Research in this laboratory combines knowledge of cell biology and immunology and use of experimental tumor models to develop and test new strategies to enhance the immune response, resulting in effective elimination and prevention of tumors. Our program has two overall goals: 1) to contribute to basic understanding of the nature of the anti-tumor immune response and 2) to understand why current immunotherapies often fail in patients with cancer and with this understanding, help develop improved biological therapies.

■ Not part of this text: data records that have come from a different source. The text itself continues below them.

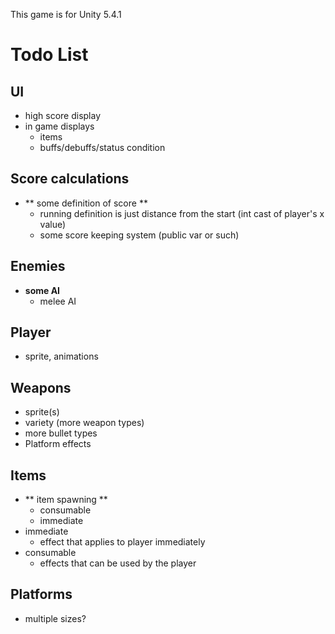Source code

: This game is for Unity 5.4.1

# Todo List

## UI
- high score display
- in game displays
  - items
  - buffs/debuffs/status condition

## Score calculations
- ** some definition of score **
  - running definition is just distance from the start (int cast of player's x value)
  - some score keeping system (public var or such)

## Enemies
- **some AI**
  - melee AI

## Player
- sprite, animations

## Weapons
- sprite(s)
- variety (more weapon types)
- more bullet types
- Platform effects

## Items
- ** item spawning **
  - consumable
  - immediate
- immediate 
  - effect that applies to player immediately
- consumable
  - effects that can be used by the player

## Platforms
- multiple sizes?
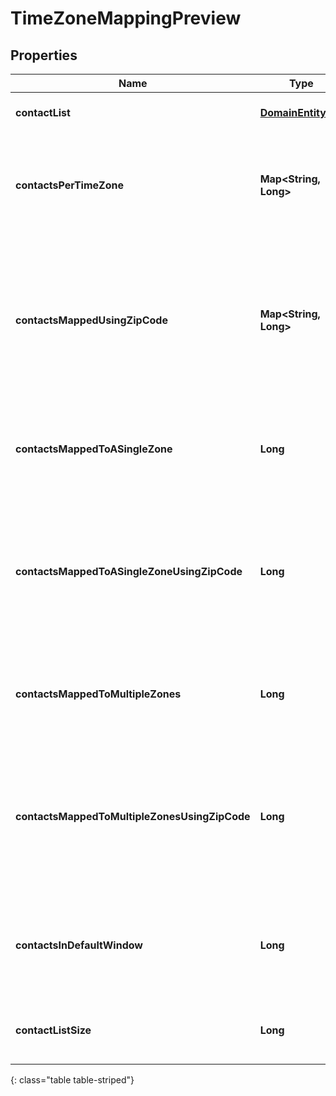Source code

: # TimeZoneMappingPreview


## Properties

| Name | Type | Description | Notes |
| ------------ | ------------- | ------------- | ------------- |
| **contactList** | [**DomainEntityRef**](DomainEntityRef) | The associated ContactList |  [optional] |
| **contactsPerTimeZone** | **Map&lt;String, Long&gt;** | The number of contacts per time zone that mapped to only that time zone |  [optional] |
| **contactsMappedUsingZipCode** | **Map&lt;String, Long&gt;** | The number of contacts per time zone that mapped to only that time zone and were mapped using the zip code column |  [optional] |
| **contactsMappedToASingleZone** | **Long** | The total number of contacts that mapped to a single time zone |  [optional] |
| **contactsMappedToASingleZoneUsingZipCode** | **Long** | The total number of contacts that mapped to a single time zone and were mapped using the zip code column |  [optional] |
| **contactsMappedToMultipleZones** | **Long** | The total number of contacts that mapped to multiple time zones |  [optional] |
| **contactsMappedToMultipleZonesUsingZipCode** | **Long** | The total number of contacts that mapped to multiple time zones and were mapped using the zip code column |  [optional] |
| **contactsInDefaultWindow** | **Long** | The total number of contacts that will be dialed during the default window |  [optional] |
| **contactListSize** | **Long** | The total number of contacts in the contact list |  [optional] |
{: class="table table-striped"}



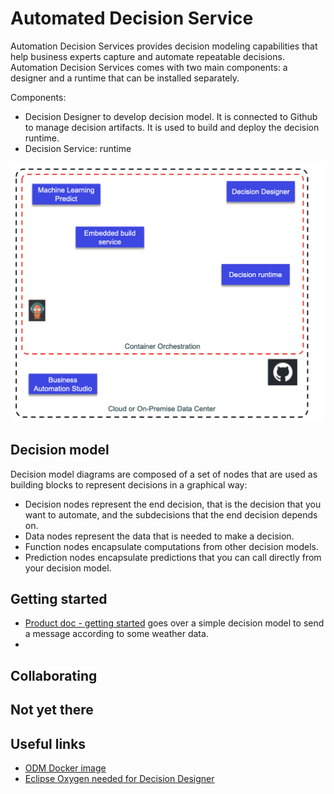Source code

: # Automated Decision Service

Automation Decision Services provides decision modeling capabilities that help business experts capture and automate repeatable decisions. 
Automation Decision Services comes with two main components: a designer and a runtime that can be installed separately.

Components:

* Decision Designer to develop decision model. It is connected to Github to manage decision artifacts. It is used to build and deploy the decision runtime.
* Decision Service: runtime

![](./images/ads.png)

## Decision model

Decision model diagrams are composed of a set of nodes that are used as building blocks to represent decisions in a graphical way:

* Decision nodes represent the end decision, that is the decision that you want to automate, and the subdecisions that the end decision depends on.
* Data nodes represent the data that is needed to make a decision.
* Function nodes encapsulate computations from other decision models.
* Prediction nodes encapsulate predictions that you can call directly from your decision model.

## Getting started

* [Product doc - getting started](https://www.ibm.com/docs/en/cloud-paks/cp-biz-automation/21.0.x?topic=resources-getting-started-tutorial) goes over a simple decision model to send a message according to some weather data.
* []()

## Collaborating


## Not yet there



## Useful links

* [ODM Docker image](https://hub.docker.com/r/ibmcom/odm/)
* [Eclipse Oxygen needed for Decision Designer](http://www.eclipse.org/downloads/packages/release/oxygen/3a)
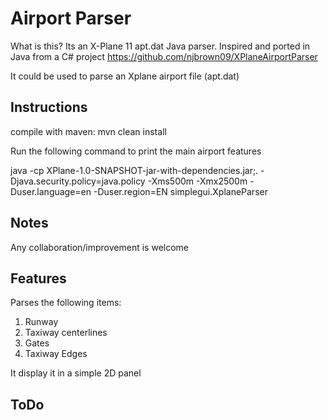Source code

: # Airport Parser

What is this? Its an X-Plane 11 apt.dat Java parser. 
Inspired and ported in Java from a C# project https://github.com/njbrown09/XPlaneAirportParser

It could be used to parse an Xplane airport file (apt.dat)

## Instructions
compile with maven: mvn clean install

Run the following command to print the main airport features
 
java -cp XPlane-1.0-SNAPSHOT-jar-with-dependencies.jar;. -Djava.security.policy=java.policy -Xms500m -Xmx2500m -Duser.language=en -Duser.region=EN simplegui.XplaneParser 

## Notes
Any collaboration/improvement is welcome 

## Features
Parses the following items:
1. Runway
2. Taxiway centerlines
3. Gates
4. Taxiway Edges

It display it in a simple 2D panel

## ToDo

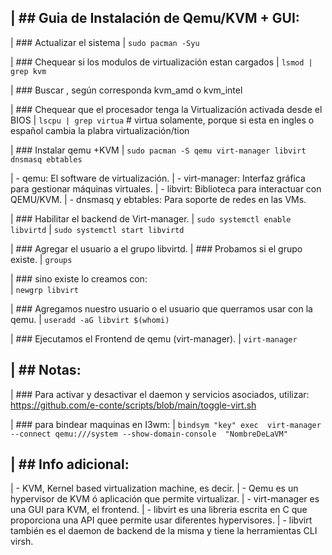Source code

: 
| ## Guia de Instalación de Qemu/KVM + GUI:
-----------------------------------------
| ###   Actualizar el sistema
| `sudo pacman -Syu`

| ###   Chequear si los modulos de virtualización estan cargados
| `lsmod | grep kvm`

| ###   Buscar , según corresponda kvm_amd o kvm_intel

| ###   Chequear que el procesador tenga la Virtualización activada desde el BIOS 
| `lscpu | grep virtua`     #   virtua solamente, porque si esta en ingles o español cambia la plabra virtualización/tion

| ###   Instalar qemu +KVM
| `sudo pacman -S qemu virt-manager libvirt dnsmasq ebtables`

|   - qemu: El software de virtualización.
|   - virt-manager: Interfaz gráfica para gestionar máquinas virtuales.
|   - libvirt: Biblioteca para interactuar con QEMU/KVM.
|   - dnsmasq y ebtables: Para soporte de redes en las VMs.

| ###   Habilitar el backend de Virt-manager.
| `sudo systemctl enable libvirtd`
| `sudo systemctl start libvirtd`

| ###  Agregar el usuario a el grupo libvirtd.
| ###  Probamos si el grupo existe.
| `groups` 

| ###   sino existe lo  creamos con:   
| `newgrp libvirt`

| ###   Agregamos nuestro usuario o el usuario que querramos usar con la qemu.
| `useradd -aG libvirt $(whomi)`

| ###   Ejecutamos el Frontend de qemu (virt-manager). 
| `virt-manager`

| ##  Notas: 
-----------------------------------------
| ###  Para activar y desactivar el daemon y servicios asociados, utilizar: https://github.com/e-conte/scripts/blob/main/toggle-virt.sh

| ###  para bindear maquinas en I3wm:
| `bindsym "key" exec  virt-manager --connect qemu:///system --show-domain-console  "NombreDeLaVM"`


| ##  Info adicional:
-----------------------------------------
|   - KVM, Kernel based virtualization machine, es decir.
|   - Qemu es un hypervisor de KVM ó aplicación que permite virtualizar.
|   - virt-manager es una GUI para KVM, el frontend.
|   - libvirt es una libreria escrita en C que proporciona una API quee permite usar diferentes hypervisores. 
|   - libvirt también es el daemon de backend de la misma y tiene la herramientas CLI virsh.
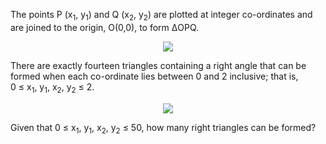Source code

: The points P (x<sub>1</sub>, y<sub>1</sub>) and Q (x<sub>2</sub>, y<sub>2</sub>) are plotted at integer co-ordinates and are joined to the origin, O(0,0), to form ΔOPQ.

<p align="center"><img src="https://projecteuler.net/project/images/p091_1.gif" /></p>

There are exactly fourteen triangles containing a right angle that can be formed when each co-ordinate lies between 0 and 2 inclusive; that is,<br />
0 ≤ x<sub>1</sub>, y<sub>1</sub>, x<sub>2</sub>, y<sub>2</sub> ≤ 2.

<p align="center"><img src="https://projecteuler.net/project/images/p091_2.gif" /></p>

Given that 0 ≤ x<sub>1</sub>, y<sub>1</sub>, x<sub>2</sub>, y<sub>2</sub> ≤ 50, how many right triangles can be formed?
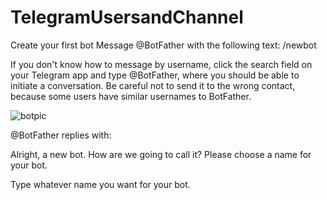 # TelegramUsersandChannel
Create your first bot
Message @BotFather with the following text: /newbot

If you don't know how to message by username, click the search field on your Telegram app and type @BotFather, where you should be able to initiate a conversation. Be careful not to send it to the wrong contact, because some users have similar usernames to BotFather.

![botpic](https://user-images.githubusercontent.com/67599654/89547852-e8d5c480-d823-11ea-9965-f4955c216372.png)

   @BotFather replies with:

Alright, a new bot. How are we going to call it? Please choose a name for your bot.

Type whatever name you want for your bot.

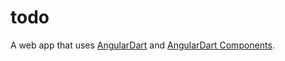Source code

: # todo

A web app that uses [AngularDart](https://angulardart.xyz) and
[AngularDart Components](https://pub.dev/ngcomponents).


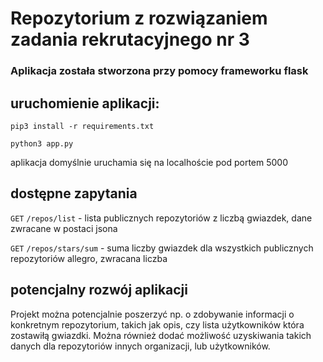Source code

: # Repozytorium z rozwiązaniem zadania rekrutacyjnego nr 3

### Aplikacja została stworzona przy pomocy frameworku flask

## uruchomienie aplikacji:

`pip3 install -r requirements.txt`

`python3 app.py`

aplikacja domyślnie uruchamia się na localhoście pod portem 5000

## dostępne zapytania

`GET` `/repos/list` - lista publicznych repozytoriów z liczbą gwiazdek, dane zwracane w postaci jsona

`GET` `/repos/stars/sum` - suma liczby gwiazdek dla wszystkich publicznych repozytoriów allegro, zwracana liczba

## potencjalny rozwój aplikacji

Projekt można potencjalnie poszerzyć np. o zdobywanie informacji o konkretnym repozytorium, takich jak opis, czy lista
użytkowników która zostawiłą gwiazdki. Można również dodać możliwość uzyskiwania takich danych dla repozytoriów innych
organizacji, lub użytkowników.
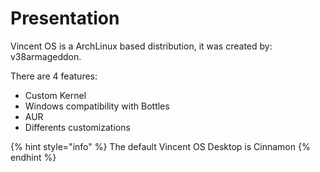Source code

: # Presentation

Vincent OS is a ArchLinux based distribution, it was created by: v38armageddon.

There are 4 features:

* Custom Kernel
* Windows compatibility with Bottles
* AUR
* Differents customizations

{% hint style="info" %}
The default Vincent OS Desktop is Cinnamon
{% endhint %}
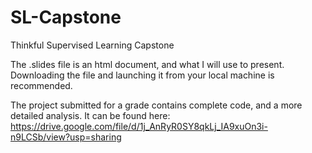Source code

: # SL-Capstone
Thinkful Supervised Learning Capstone

The .slides file is an html document, and what I will use to present. Downloading the file and launching it from your local machine is recommended.

The project submitted for a grade contains complete code, and a more detailed analysis.
It can be found here:
https://drive.google.com/file/d/1j_AnRyR0SY8qkLj_IA9xuOn3i-n9LCSb/view?usp=sharing

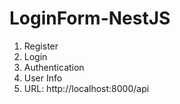 # LoginForm-NestJS
1. Register
2. Login
3. Authentication
4. User Info
5. URL: http://localhost:8000/api
   

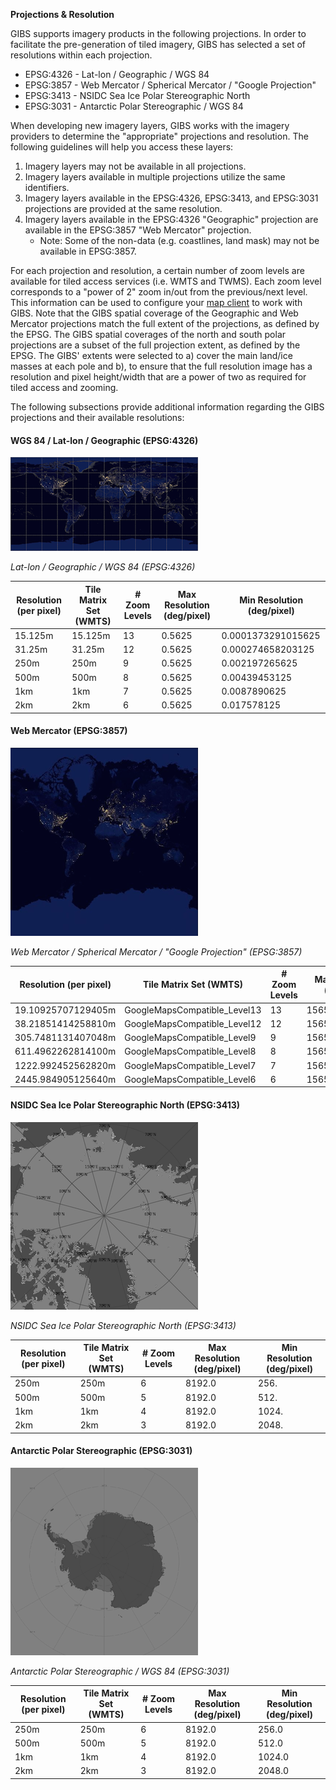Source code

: **Projections & Resolution**

GIBS supports imagery products in the following projections. In order to facilitate the pre-generation of tiled imagery, GIBS has selected a set of resolutions within each projection.

* EPSG:4326 - Lat-lon / Geographic / WGS 84
* EPSG:3857 - Web Mercator / Spherical Mercator / "Google Projection"
* EPSG:3413 - NSIDC Sea Ice Polar Stereographic North
* EPSG:3031 - Antarctic Polar Stereographic / WGS 84

When developing new imagery layers, GIBS works with the imagery providers to determine the "appropriate" projections and resolution. The following guidelines will help you access these layers:

1. Imagery layers may not be available in all projections.
2. Imagery layers available in multiple projections utilize the same identifiers.
3. Imagery layers available in the EPSG:4326, EPSG:3413, and EPSG:3031 projections are provided at the same resolution.
4. Imagery layers available in the EPSG:4326 "Geographic" projection are available in the EPSG:3857 "Web Mercator" projection.
    * Note: Some of the non-data (e.g. coastlines, land mask) may not be available in EPSG:3857.

For each projection and resolution, a certain number of zoom levels are available for tiled access services (i.e. WMTS and TWMS). Each zoom level corresponds to a "power of 2" zoom in/out from the previous/next level. This information can be used to configure your [map client](/map-library-usage) to work with GIBS. Note that the GIBS spatial coverage of the Geographic and Web Mercator projections match the full extent of the projections, as defined by the EPSG. The GIBS spatial coverages of the north and south polar projections are a subset of the full projection extent, as defined by the EPSG. The GIBS' extents were selected to a) cover the main land/ice masses at each pole and b), to ensure that the full resolution image has a resolution and pixel height/width that are a power of two as required for tiled access and zooming.

The following subsections provide additional information regarding the GIBS projections and their available resolutions:

#### WGS 84 / Lat-lon / Geographic (EPSG:4326)

![EPSG4326](img/espg4326.png)

*Lat-lon / Geographic / WGS 84 (EPSG:4326)*

| Resolution (per pixel) | Tile Matrix Set (WMTS) | # Zoom Levels | Max Resolution (deg/pixel) | Min Resolution (deg/pixel) |
| ---------------------- | ---------------------- | ------------- | -------------------------- | -------------------------- |
| 15.125m | 15.125m | 13 | 0.5625 | 0.0001373291015625 |
| 31.25m | 31.25m | 12 | 0.5625 | 0.000274658203125 |
| 250m | 250m | 9 | 0.5625 | 0.002197265625 |
| 500m | 500m | 8 | 0.5625 | 0.00439453125 |
| 1km | 1km | 7 | 0.5625 | 0.0087890625 |
| 2km | 2km | 6 | 0.5625 | 0.017578125 |

#### Web Mercator (EPSG:3857)

![webmerc](img/webmerc-sm.png)

*Web Mercator / Spherical Mercator / "Google Projection" (EPSG:3857)*

| Resolution (per pixel) | Tile Matrix Set (WMTS) | # Zoom Levels | Max Resolution (deg/pixel) | Min Resolution (deg/pixel) |
| ---------------------- | ---------------------- | ------------- | -------------------------- | -------------------------- |
| 19.10925707129405m | GoogleMapsCompatible_Level13 | 13 | 156543.03390625 | 19.10925707129405 |
| 38.21851414258810m | GoogleMapsCompatible_Level12 | 12 | 156543.03390625 | 38.21851414258810 |
| 305.7481131407048m | GoogleMapsCompatible_Level9 | 9 | 156543.03390625 | 305.7481131407048 |
| 611.4962262814100m | GoogleMapsCompatible_Level8 | 8 | 156543.03390625 | 611.4962262814100 |
| 1222.992452562820m | GoogleMapsCompatible_Level7 | 7 | 156543.03390625 | 1222.992452562820 |
| 2445.984905125640m | GoogleMapsCompatible_Level6 | 6 | 156543.03390625 | 2445.984905125640 |

#### NSIDC Sea Ice Polar Stereographic North (EPSG:3413)

![arctic](img/arctic-sm.png)

*NSIDC Sea Ice Polar Stereographic North (EPSG:3413)*

| Resolution (per pixel) | Tile Matrix Set (WMTS) | # Zoom Levels | Max Resolution (deg/pixel) | Min Resolution (deg/pixel) |
| ---------------------- | ---------------------- | ------------- | -------------------------- | -------------------------- |
| 250m | 250m | 6 | 8192.0 | 256. |
| 500m | 500m | 5 | 8192.0 | 512. |
| 1km | 1km | 4 | 8192.0 | 1024. |
| 2km | 2km | 3 | 8192.0 | 2048. |

#### Antarctic Polar Stereographic (EPSG:3031)

![arctic](img/antarctic-sm.png)

*Antarctic Polar Stereographic / WGS 84 (EPSG:3031)*

| Resolution (per pixel) | Tile Matrix Set (WMTS) | # Zoom Levels | Max Resolution (deg/pixel) | Min Resolution (deg/pixel) |
| ---------------------- | ---------------------- | ------------- | -------------------------- | -------------------------- |
| 250m | 250m | 6 | 8192.0 | 256.0 |
| 500m | 500m | 5 | 8192.0 | 512.0 |
| 1km | 1km | 4 | 8192.0 | 1024.0 |
| 2km | 2km | 3 | 8192.0 | 2048.0 |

A long-standing program continues on the study of molecular and structural changes that occur in response to various physiological states, particularly thermal stress (fever). The reorganization of the plasma membrane cytoskeleton and important signaling molecules such as protein kinase C in response to various activation signals are being examined. In recent studies, we have extended this research to models of human tumor antigen-specific cytolytic T cells and autologous tumor cells.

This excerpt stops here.